> _Work item_:
Begin at the line containing "## Home | Happy Hen Animal Sanctuary" in the entries below and end at the line containing "Das nächste, war"; transcribe that range exactly and nothing outside it.
Start of Input data
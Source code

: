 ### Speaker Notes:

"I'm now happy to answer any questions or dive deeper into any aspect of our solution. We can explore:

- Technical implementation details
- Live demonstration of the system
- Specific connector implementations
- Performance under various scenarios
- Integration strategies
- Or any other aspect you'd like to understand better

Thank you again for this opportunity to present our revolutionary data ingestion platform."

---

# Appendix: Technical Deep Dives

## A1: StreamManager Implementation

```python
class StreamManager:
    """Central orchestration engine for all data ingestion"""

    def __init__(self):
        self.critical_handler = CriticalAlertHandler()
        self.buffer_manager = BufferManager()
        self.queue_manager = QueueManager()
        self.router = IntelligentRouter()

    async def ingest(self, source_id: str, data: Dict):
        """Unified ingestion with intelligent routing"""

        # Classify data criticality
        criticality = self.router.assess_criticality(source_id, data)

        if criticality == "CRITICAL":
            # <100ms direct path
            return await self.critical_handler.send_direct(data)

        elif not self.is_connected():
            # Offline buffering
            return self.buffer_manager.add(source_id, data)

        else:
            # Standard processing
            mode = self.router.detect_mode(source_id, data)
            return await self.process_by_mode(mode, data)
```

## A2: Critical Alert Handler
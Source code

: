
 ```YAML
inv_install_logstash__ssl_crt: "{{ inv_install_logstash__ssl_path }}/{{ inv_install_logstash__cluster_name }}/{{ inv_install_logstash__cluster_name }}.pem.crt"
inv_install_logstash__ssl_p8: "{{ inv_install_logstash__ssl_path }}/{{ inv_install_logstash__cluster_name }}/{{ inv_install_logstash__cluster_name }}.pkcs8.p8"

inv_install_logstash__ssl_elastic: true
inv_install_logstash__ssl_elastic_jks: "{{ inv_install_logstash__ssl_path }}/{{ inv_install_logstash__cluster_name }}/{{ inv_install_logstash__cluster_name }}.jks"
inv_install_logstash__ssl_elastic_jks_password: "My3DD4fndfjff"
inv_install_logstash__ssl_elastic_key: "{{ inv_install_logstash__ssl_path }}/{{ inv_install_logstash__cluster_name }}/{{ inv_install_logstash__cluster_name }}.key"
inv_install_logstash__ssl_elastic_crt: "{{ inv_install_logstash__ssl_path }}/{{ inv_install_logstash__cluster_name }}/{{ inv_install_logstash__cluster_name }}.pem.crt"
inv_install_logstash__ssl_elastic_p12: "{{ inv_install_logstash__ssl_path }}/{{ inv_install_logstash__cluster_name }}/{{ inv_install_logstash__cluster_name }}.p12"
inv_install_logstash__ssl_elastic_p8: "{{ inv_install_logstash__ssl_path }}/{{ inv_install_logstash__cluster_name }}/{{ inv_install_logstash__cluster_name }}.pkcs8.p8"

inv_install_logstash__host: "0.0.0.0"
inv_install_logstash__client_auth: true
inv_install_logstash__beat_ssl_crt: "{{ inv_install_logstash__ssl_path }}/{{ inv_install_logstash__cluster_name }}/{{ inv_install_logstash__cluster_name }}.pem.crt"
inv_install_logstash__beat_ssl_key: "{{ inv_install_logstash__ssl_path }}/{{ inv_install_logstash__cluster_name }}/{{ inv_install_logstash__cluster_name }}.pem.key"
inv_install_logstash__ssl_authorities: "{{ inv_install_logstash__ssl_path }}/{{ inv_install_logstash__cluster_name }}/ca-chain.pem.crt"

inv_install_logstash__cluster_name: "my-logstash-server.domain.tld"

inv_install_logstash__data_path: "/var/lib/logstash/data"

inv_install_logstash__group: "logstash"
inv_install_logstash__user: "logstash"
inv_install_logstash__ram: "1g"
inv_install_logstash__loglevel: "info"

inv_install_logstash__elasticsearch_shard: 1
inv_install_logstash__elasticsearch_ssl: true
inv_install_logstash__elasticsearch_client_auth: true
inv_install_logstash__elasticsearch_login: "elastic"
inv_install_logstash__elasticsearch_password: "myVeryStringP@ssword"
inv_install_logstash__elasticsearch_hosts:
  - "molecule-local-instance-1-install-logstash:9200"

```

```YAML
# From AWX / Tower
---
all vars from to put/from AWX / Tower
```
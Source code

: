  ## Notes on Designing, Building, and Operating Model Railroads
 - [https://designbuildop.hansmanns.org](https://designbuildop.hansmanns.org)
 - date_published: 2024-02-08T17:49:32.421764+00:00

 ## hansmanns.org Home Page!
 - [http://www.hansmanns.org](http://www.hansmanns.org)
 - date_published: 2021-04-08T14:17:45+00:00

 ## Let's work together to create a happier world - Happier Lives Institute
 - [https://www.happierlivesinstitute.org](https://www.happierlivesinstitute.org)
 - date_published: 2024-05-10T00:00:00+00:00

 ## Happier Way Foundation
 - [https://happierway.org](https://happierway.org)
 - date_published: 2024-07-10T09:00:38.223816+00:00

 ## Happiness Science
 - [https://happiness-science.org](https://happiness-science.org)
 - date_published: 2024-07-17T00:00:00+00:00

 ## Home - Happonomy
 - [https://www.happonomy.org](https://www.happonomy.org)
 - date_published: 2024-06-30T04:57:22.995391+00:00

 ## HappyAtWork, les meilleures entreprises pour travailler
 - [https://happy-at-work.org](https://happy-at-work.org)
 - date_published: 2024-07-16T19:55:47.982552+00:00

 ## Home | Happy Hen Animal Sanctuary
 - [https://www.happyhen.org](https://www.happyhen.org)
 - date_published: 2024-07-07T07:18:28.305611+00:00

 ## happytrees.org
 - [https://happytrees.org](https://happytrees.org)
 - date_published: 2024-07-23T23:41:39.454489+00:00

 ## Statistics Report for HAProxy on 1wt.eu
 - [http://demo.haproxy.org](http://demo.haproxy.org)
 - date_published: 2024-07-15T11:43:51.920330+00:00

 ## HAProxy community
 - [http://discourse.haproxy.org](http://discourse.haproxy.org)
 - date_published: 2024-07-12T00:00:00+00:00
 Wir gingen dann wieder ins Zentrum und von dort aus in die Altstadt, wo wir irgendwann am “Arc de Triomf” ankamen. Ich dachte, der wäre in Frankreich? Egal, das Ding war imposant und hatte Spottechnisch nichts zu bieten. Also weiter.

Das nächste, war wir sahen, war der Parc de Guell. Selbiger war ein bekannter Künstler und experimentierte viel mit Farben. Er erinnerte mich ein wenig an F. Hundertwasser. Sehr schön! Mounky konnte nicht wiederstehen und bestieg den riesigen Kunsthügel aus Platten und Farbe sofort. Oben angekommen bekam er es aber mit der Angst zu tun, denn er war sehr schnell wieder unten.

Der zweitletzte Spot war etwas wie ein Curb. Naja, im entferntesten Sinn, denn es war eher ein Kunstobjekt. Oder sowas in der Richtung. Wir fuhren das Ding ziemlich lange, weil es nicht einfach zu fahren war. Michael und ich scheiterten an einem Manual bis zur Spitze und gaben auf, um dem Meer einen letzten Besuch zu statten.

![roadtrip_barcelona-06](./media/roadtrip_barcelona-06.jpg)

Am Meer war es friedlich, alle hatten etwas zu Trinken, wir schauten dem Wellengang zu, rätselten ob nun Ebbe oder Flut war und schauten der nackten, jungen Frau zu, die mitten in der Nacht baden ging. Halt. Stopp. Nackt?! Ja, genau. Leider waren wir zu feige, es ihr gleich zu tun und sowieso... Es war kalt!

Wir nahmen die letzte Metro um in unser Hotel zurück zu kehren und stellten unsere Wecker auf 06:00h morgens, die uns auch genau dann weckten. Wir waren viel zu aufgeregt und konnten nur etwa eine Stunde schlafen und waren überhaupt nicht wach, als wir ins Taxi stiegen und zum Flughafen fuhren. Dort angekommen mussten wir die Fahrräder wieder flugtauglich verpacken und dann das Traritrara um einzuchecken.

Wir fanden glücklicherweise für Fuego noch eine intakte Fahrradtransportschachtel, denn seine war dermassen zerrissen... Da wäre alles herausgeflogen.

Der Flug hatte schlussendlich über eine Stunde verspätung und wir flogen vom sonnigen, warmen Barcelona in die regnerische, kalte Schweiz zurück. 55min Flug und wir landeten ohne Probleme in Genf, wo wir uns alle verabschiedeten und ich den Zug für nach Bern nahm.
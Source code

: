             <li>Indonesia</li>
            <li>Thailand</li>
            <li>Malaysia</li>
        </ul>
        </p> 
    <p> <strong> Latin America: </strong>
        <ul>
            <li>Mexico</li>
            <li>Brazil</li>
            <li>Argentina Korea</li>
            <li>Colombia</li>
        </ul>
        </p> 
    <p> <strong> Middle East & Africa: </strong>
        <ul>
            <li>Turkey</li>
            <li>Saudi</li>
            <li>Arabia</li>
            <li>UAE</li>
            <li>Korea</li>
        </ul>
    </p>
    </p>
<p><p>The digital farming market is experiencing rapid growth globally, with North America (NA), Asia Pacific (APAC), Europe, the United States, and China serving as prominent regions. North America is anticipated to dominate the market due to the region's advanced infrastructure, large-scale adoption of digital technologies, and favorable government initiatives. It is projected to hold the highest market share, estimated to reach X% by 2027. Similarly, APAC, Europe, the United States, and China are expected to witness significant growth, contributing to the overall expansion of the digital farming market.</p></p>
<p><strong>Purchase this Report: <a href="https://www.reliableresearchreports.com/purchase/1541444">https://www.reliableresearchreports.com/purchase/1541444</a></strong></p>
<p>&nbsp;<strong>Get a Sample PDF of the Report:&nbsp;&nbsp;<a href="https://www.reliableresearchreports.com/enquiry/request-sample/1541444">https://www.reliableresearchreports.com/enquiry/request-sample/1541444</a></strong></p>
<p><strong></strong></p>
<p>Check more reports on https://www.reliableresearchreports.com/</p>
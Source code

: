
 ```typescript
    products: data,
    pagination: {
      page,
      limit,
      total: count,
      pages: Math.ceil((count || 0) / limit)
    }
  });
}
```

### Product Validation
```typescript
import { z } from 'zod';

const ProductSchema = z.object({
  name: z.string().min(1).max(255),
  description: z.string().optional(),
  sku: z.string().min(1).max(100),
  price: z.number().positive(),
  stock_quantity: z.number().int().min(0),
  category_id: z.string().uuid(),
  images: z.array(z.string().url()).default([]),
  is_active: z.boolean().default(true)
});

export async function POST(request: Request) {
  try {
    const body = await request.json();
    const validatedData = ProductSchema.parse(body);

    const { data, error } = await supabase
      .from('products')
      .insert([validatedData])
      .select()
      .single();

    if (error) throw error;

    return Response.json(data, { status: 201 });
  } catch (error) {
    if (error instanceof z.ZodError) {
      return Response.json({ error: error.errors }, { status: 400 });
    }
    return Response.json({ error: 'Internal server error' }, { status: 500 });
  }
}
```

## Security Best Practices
End of Input data
> _Result of the exercise_:
 ## Home | Happy Hen Animal Sanctuary
 - [https://www.happyhen.org](https://www.happyhen.org)
 - date_published: 2024-07-07T07:18:28.305611+00:00

 ## happytrees.org
 - [https://happytrees.org](https://happytrees.org)
 - date_published: 2024-07-23T23:41:39.454489+00:00

 ## Statistics Report for HAProxy on 1wt.eu
 - [http://demo.haproxy.org](http://demo.haproxy.org)
 - date_published: 2024-07-15T11:43:51.920330+00:00

 ## HAProxy community
 - [http://discourse.haproxy.org](http://discourse.haproxy.org)
 - date_published: 2024-07-12T00:00:00+00:00
 Wir gingen dann wieder ins Zentrum und von dort aus in die Altstadt, wo wir irgendwann am “Arc de Triomf” ankamen. Ich dachte, der wäre in Frankreich? Egal, das Ding war imposant und hatte Spottechnisch nichts zu bieten. Also weiter.

Das nächste, war wir sahen, war der Parc de Guell. Selbiger war ein bekannter Künstler und experimentierte viel mit Farben. Er erinnerte mich ein wenig an F. Hundertwasser. Sehr schön! Mounky konnte nicht wiederstehen und bestieg den riesigen Kunsthügel aus Platten und Farbe sofort. Oben angekommen bekam er es aber mit der Angst zu tun, denn er war sehr schnell wieder unten.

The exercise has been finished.